Exercise brief ▸ Wherever the word "skew" shows up in the data, report the line it sits in.

Stored entries
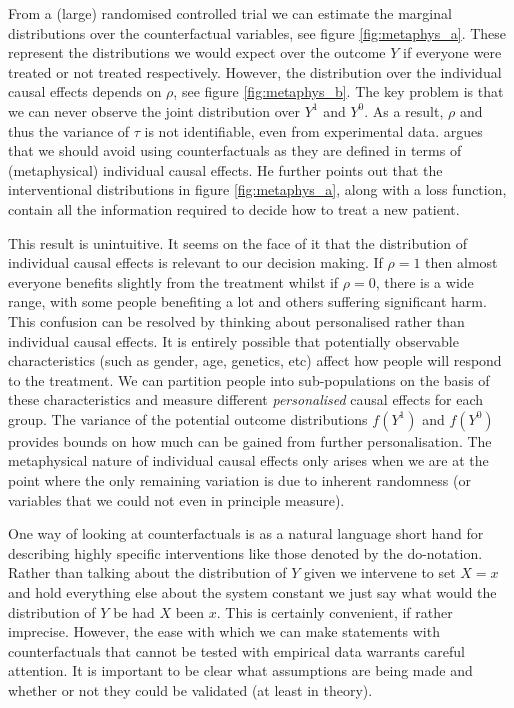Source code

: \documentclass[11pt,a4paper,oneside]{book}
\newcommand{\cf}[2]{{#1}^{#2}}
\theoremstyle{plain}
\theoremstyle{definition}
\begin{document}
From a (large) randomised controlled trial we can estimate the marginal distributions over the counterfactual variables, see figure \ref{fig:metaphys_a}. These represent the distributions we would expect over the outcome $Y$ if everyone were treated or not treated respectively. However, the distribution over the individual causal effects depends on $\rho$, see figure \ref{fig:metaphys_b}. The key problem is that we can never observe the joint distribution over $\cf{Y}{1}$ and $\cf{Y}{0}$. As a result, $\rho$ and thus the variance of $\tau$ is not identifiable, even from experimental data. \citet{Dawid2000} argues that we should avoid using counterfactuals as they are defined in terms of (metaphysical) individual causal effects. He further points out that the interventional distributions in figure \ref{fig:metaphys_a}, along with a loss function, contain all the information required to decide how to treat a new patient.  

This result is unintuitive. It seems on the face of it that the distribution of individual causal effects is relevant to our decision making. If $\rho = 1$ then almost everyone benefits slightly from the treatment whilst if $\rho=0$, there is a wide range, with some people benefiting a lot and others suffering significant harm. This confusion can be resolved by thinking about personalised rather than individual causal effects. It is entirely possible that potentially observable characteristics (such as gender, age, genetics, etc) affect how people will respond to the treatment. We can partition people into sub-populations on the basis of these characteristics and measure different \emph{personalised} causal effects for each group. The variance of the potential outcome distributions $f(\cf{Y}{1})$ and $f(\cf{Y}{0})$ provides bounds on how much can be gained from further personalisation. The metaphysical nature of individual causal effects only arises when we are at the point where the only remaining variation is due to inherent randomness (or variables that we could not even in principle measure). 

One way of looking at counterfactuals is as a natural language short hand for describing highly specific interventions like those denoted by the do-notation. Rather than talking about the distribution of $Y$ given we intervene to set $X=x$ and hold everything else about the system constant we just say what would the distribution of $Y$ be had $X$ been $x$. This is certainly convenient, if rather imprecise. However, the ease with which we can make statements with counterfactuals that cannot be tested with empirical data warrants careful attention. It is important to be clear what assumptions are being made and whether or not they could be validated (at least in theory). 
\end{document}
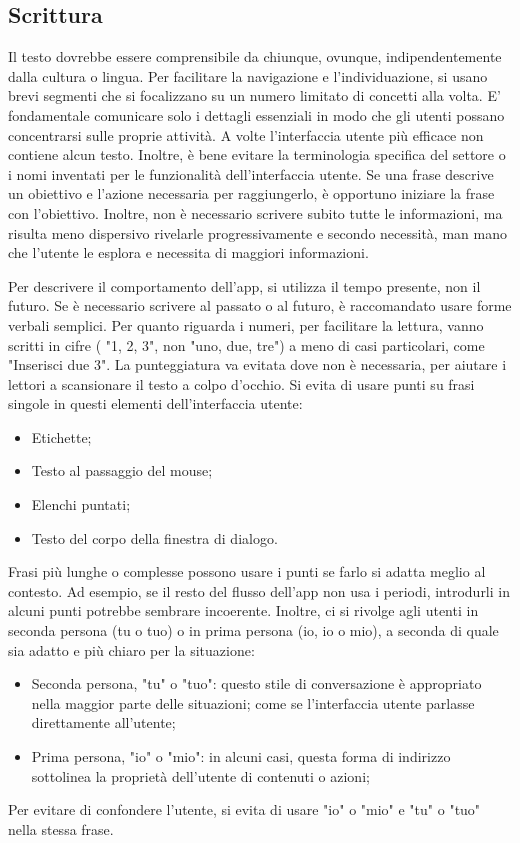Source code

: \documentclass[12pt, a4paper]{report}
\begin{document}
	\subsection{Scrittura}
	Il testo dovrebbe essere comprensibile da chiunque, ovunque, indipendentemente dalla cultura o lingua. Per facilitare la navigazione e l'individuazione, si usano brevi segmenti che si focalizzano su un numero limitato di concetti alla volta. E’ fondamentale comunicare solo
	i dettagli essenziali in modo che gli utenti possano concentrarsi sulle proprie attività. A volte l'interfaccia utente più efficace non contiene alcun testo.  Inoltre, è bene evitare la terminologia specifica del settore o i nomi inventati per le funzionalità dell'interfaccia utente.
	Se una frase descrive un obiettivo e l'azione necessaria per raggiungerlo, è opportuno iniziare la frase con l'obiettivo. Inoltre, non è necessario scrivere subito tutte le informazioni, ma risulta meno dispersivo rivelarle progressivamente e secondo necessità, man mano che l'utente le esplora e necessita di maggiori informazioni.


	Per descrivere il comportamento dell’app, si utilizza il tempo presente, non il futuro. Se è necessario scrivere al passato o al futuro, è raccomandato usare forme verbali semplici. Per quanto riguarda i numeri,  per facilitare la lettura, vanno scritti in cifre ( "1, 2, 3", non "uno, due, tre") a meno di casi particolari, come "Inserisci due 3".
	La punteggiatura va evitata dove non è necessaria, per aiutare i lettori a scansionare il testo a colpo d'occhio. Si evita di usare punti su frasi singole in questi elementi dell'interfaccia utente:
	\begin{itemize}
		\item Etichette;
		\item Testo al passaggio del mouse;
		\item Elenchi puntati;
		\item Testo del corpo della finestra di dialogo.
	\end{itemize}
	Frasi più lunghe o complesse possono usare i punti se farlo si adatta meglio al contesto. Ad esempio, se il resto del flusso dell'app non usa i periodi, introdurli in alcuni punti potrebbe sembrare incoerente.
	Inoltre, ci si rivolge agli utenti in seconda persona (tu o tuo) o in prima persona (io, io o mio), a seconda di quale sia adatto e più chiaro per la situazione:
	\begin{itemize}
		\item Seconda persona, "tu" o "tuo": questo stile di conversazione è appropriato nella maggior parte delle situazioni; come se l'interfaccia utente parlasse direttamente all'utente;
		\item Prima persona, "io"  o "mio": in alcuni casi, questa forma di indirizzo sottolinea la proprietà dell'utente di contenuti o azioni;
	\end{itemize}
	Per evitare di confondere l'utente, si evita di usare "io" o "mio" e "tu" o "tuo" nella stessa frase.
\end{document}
* * *
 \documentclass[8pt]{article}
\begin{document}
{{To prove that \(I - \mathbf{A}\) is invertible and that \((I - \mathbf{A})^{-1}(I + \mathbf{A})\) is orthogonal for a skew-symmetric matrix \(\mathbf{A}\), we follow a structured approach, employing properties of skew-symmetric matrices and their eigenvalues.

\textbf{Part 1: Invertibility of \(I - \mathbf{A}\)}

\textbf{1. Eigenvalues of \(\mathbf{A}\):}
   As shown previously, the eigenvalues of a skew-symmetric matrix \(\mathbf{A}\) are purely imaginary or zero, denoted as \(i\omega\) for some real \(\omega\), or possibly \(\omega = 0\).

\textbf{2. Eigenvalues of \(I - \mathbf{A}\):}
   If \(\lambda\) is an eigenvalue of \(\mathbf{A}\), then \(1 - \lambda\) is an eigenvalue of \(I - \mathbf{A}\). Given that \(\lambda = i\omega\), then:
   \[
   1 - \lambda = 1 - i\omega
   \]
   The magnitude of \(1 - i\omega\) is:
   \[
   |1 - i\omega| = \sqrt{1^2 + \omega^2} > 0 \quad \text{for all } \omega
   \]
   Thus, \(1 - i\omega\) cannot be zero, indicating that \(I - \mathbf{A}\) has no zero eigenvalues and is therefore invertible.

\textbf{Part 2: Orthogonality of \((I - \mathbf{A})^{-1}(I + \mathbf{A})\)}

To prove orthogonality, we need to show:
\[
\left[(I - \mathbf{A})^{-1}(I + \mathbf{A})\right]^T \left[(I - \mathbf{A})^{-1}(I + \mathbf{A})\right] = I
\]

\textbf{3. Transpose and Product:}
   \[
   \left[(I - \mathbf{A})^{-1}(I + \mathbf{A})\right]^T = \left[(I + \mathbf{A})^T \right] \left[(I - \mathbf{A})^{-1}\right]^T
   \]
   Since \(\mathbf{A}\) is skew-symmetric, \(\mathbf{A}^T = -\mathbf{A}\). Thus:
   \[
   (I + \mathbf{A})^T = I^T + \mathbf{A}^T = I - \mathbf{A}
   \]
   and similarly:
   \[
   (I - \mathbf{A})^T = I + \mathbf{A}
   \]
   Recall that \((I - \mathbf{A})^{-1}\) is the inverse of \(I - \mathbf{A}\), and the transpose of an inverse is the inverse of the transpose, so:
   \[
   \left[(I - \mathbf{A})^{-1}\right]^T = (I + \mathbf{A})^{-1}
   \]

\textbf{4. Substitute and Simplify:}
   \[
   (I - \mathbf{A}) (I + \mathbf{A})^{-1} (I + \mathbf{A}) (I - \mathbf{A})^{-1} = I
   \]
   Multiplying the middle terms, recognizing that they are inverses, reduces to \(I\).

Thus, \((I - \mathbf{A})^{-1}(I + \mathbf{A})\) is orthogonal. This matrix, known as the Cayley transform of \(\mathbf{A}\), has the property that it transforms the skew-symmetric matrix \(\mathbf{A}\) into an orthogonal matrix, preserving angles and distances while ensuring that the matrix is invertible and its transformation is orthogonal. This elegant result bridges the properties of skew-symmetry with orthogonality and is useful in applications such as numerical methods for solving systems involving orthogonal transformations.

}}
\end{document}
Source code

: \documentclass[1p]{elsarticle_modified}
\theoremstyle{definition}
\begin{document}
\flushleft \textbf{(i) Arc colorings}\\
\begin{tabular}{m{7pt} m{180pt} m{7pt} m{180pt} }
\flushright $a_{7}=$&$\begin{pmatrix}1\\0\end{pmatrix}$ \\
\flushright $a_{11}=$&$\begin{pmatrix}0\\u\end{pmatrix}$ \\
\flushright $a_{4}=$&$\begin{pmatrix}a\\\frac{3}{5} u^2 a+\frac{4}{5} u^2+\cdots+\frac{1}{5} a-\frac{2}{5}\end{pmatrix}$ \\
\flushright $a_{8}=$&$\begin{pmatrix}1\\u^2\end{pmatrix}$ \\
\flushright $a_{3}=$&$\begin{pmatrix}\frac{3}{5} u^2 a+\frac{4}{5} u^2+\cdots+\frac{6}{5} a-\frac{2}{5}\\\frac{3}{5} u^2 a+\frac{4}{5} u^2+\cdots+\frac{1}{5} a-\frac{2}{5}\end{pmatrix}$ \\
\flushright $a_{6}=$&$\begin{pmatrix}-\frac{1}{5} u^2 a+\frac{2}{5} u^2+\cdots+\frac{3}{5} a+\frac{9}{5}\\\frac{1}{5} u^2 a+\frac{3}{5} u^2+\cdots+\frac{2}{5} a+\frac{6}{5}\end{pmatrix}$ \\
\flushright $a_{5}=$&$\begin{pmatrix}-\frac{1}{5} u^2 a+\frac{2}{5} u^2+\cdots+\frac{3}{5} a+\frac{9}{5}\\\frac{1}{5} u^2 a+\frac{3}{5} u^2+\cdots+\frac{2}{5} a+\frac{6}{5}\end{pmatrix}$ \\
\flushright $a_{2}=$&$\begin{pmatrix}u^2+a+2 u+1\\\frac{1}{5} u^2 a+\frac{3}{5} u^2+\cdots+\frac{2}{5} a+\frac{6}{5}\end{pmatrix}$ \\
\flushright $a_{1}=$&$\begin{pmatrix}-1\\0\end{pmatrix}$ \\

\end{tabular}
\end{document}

Answer space ▸
{{To prove that \(I - \mathbf{A}\) is invertible and that \((I - \mathbf{A})^{-1}(I + \mathbf{A})\) is orthogonal for a skew-symmetric matrix \(\mathbf{A}\), we follow a structured approach, employing properties of skew-symmetric matrices and their eigenvalues.
   As shown previously, the eigenvalues of a skew-symmetric matrix \(\mathbf{A}\) are purely imaginary or zero, denoted as \(i\omega\) for some real \(\omega\), or possibly \(\omega = 0\).
   Since \(\mathbf{A}\) is skew-symmetric, \(\mathbf{A}^T = -\mathbf{A}\). Thus:
Thus, \((I - \mathbf{A})^{-1}(I + \mathbf{A})\) is orthogonal. This matrix, known as the Cayley transform of \(\mathbf{A}\), has the property that it transforms the skew-symmetric matrix \(\mathbf{A}\) into an orthogonal matrix, preserving angles and distances while ensuring that the matrix is invertible and its transformation is orthogonal. This elegant result bridges the properties of skew-symmetry with orthogonality and is useful in applications such as numerical methods for solving systems involving orthogonal transformations.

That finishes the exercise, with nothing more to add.